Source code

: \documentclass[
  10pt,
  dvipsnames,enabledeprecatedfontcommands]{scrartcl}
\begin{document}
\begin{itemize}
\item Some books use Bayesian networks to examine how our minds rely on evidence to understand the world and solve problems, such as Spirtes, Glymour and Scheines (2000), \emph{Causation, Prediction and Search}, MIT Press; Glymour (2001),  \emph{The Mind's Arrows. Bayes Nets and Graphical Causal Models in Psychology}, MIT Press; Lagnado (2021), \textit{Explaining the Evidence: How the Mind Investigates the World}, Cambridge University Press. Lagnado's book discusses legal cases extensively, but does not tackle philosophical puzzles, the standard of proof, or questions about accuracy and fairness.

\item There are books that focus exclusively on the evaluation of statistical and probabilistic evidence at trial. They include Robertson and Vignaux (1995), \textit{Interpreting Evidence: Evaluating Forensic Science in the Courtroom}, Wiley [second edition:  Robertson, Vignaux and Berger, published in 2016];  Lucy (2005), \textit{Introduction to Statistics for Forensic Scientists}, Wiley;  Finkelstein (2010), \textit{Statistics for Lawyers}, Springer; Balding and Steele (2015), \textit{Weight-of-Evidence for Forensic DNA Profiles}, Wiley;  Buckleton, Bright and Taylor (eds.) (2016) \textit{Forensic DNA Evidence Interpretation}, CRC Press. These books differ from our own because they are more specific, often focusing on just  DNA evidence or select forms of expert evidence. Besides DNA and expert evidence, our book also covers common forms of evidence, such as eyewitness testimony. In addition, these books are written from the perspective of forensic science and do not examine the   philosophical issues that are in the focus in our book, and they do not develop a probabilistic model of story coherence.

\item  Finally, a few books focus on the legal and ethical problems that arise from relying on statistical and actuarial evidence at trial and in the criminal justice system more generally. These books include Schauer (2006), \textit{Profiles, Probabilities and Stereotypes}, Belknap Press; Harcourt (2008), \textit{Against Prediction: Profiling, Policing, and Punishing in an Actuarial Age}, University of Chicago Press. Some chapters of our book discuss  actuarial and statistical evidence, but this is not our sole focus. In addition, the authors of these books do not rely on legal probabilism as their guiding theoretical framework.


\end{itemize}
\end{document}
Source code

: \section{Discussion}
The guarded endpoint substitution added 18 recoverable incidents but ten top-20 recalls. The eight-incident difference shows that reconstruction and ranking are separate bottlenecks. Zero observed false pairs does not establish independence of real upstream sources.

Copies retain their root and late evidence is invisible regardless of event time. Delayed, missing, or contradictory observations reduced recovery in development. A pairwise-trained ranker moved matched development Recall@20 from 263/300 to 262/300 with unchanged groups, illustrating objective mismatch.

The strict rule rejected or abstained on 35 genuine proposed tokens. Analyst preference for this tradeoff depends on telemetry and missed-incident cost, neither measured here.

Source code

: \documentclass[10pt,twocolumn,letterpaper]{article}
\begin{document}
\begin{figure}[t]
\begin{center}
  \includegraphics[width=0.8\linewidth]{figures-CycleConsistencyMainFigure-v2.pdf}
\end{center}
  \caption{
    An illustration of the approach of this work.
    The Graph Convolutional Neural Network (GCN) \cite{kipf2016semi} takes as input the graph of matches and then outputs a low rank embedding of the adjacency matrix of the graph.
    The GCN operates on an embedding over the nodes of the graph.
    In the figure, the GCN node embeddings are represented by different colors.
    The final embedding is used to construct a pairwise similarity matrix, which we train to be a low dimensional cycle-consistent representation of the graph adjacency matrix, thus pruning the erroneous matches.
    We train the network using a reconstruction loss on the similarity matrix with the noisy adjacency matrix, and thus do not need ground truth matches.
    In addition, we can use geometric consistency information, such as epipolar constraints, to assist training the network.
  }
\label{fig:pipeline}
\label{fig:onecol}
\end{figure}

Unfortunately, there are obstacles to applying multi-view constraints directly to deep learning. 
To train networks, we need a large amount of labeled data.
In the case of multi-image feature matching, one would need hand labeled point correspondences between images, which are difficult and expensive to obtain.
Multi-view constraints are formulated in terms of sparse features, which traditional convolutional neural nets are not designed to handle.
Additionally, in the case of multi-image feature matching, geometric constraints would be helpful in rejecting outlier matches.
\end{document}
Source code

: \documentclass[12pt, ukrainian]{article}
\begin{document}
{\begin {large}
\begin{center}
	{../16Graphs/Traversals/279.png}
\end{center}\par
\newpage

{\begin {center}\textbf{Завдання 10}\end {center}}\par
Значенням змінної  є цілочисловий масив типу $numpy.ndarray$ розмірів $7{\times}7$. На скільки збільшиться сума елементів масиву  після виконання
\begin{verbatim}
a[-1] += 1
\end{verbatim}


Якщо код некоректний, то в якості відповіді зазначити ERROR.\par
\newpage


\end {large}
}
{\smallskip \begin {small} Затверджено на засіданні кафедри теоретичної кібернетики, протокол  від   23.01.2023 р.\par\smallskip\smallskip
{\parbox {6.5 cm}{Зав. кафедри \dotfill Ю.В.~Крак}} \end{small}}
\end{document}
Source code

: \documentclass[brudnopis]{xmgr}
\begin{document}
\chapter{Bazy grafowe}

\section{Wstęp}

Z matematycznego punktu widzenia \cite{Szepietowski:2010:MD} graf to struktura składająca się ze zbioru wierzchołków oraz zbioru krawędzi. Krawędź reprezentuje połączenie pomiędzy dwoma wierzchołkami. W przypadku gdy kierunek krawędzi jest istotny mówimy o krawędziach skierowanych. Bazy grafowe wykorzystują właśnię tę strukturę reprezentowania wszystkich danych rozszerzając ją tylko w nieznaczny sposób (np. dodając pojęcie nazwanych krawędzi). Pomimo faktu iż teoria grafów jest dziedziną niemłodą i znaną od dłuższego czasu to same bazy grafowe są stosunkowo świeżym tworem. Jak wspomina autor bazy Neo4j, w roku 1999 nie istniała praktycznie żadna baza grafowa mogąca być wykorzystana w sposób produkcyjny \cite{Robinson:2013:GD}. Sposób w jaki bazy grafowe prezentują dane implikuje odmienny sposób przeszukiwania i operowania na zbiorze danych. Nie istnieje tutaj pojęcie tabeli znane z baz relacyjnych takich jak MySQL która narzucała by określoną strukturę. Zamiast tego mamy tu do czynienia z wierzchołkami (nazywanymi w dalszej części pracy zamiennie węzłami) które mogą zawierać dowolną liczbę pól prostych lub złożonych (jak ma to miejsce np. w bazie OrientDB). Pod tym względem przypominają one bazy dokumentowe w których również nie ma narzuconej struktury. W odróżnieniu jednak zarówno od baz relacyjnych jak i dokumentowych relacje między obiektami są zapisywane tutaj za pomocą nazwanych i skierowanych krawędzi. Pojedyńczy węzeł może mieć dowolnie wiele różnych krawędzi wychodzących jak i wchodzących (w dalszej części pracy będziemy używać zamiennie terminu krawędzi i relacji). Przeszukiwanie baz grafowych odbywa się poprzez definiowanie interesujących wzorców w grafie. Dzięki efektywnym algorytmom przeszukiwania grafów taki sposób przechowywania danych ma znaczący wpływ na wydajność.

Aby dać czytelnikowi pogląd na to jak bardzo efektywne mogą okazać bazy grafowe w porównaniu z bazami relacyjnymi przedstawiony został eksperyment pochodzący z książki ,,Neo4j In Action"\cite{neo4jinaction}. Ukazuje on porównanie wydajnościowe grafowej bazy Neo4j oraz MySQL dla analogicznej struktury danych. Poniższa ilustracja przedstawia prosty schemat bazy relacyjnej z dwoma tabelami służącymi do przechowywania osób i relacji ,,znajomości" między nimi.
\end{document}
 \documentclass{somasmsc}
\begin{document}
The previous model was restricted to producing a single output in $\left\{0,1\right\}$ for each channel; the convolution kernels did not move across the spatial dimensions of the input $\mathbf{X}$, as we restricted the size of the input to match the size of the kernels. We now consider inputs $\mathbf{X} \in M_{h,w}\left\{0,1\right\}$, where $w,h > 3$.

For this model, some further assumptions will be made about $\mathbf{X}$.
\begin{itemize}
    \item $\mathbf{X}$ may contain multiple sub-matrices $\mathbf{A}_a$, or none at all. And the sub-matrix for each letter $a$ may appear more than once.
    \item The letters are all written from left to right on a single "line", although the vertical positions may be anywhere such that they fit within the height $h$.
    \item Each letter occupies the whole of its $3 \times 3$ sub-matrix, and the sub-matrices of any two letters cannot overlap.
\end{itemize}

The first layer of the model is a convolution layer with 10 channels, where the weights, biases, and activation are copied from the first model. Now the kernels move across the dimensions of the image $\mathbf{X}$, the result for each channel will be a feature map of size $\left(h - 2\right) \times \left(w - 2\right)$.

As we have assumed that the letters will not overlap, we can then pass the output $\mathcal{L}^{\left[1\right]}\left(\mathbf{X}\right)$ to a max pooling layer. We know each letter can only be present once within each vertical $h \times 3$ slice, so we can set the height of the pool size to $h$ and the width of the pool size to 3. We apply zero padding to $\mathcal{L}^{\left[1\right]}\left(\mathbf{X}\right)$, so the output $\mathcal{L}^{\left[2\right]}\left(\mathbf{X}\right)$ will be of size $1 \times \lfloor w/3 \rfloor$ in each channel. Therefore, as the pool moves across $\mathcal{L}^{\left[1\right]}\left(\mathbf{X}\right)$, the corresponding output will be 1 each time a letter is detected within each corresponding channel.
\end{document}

···

▸ YOUR ASSIGNMENT
The expected output is each line of the records above that includes the word "matrices".

▸ RESPONSE FOR THIS EXERCISE
    \item $\mathbf{X}$ may contain multiple sub-matrices $\mathbf{A}_a$, or none at all. And the sub-matrix for each letter $a$ may appear more than once.
    \item Each letter occupies the whole of its $3 \times 3$ sub-matrix, and the sub-matrices of any two letters cannot overlap.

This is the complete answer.